Centuries later, the rise of populist counter-culture illustrates mounting hostility to what is perceived as a hubristic, self-serving, and less than empathetic elite, who have been lining their pockets for decades in the near total absence of a self-regulatory “invisible hand”.

Smith’s friend and contemporary, David Hume, held that economic institutions follow an evolutionary course determined by the norms of commerce. That being so, Smith’s own reckoning that economic structures are often a strong function of education, habit, and custom, poses an awkward question for triumphalist capitalists.

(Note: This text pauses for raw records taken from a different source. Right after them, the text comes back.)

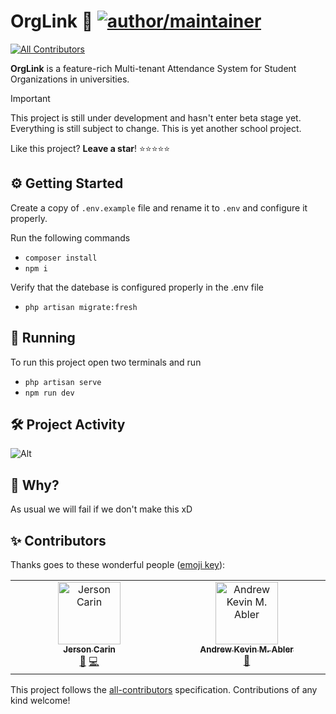 # OrgLink 🤝 [![author/maintainer](https://img.shields.io/badge/by-itsmenewbie03-016eea.svg?logo=github&labelColor=181717&longCache=true&style=flat-square)](https://itsmenewbie03.is-a.dev)
<!-- ALL-CONTRIBUTORS-BADGE:START - Do not remove or modify this section -->
[![All Contributors](https://img.shields.io/badge/all_contributors-2-orange.svg?style=flat-square)](#contributors-)
<!-- ALL-CONTRIBUTORS-BADGE:END -->

**OrgLink** is a feature-rich Multi-tenant Attendance System for Student Organizations in universities.

> [!IMPORTANT]  
> This project is still under development and hasn't enter beta stage yet. Everything is still subject to change. This is yet another school project.

Like this project? **Leave a star**! ⭐⭐⭐⭐⭐

## ⚙️ Getting Started

Create a copy of `.env.example` file and rename it to `.env` and configure it properly.

Run the following commands

-   `composer install`
-   `npm i`

Verify that the datebase is configured properly in the .env file

-   `php artisan migrate:fresh`

## 🚀 Running

To run this project open two terminals and run

-   `php artisan serve`
-   `npm run dev`

## 🛠️ Project Activity

![Alt](https://repobeats.axiom.co/api/embed/42dfb4d39a3f731d975c4741273b970ac2731e0e.svg "Repobeats analytics image")

## 🤔 Why?

As usual we will fail if we don't make this xD

## ✨ Contributors 

Thanks goes to these wonderful people ([emoji key](https://allcontributors.org/docs/en/emoji-key)):

<!-- ALL-CONTRIBUTORS-LIST:START - Do not remove or modify this section -->
<!-- prettier-ignore-start -->
<!-- markdownlint-disable -->
<table>
  <tbody>
    <tr>
      <td align="center" valign="top" width="14.28%"><a href="https://jersoncarin.me"><img src="https://avatars.githubusercontent.com/u/63774442?v=4?s=100" width="100px;" alt="Jerson Carin"/><br /><sub><b>Jerson Carin</b></sub></a><br /><a href="https://github.com/itsmenewbie03/org-link/issues?q=author%3Ajersoncarin" title="Bug reports">🐛</a> <a href="https://github.com/itsmenewbie03/org-link/commits?author=jersoncarin" title="Code">💻</a></td>
      <td align="center" valign="top" width="14.28%"><a href="https://github.com/Toshiven"><img src="https://avatars.githubusercontent.com/u/89244934?v=4?s=100" width="100px;" alt="Andrew Kevin M. Abler"/><br /><sub><b>Andrew Kevin M. Abler</b></sub></a><br /><a href="https://github.com/itsmenewbie03/org-link/commits?author=Toshiven" title="Documentation">📖</a></td>
    </tr>
  </tbody>
</table>

<!-- markdownlint-restore -->
<!-- prettier-ignore-end -->

<!-- ALL-CONTRIBUTORS-LIST:END -->

This project follows the [all-contributors](https://github.com/all-contributors/all-contributors) specification. Contributions of any kind welcome!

Plainly, territories that historically fell under the yoke of communism tended not to be in quite the same privileged position as nations of the ‘Western enlightenment’, in said respects. What we can say with confidence is that greater productive autonomy tends to mean more efficient economic outcomes – if not necessarily “human flourishing”.

Socialism may have failed to deliver on its promise, but its prescient founding fathers did get at least one thing right: under capitalism, ever-increasing concentration of wealth in the hands of a privileged few is both fairly inevitable and inherently destabilising.

Karl Marx and Friedrich Engels foresaw structural economic problems, social degradation, political disenfranchisement, and associated frictions spilling over into rebellion. The above-noted counter-cultural trend is demonstrative of this direction of travel.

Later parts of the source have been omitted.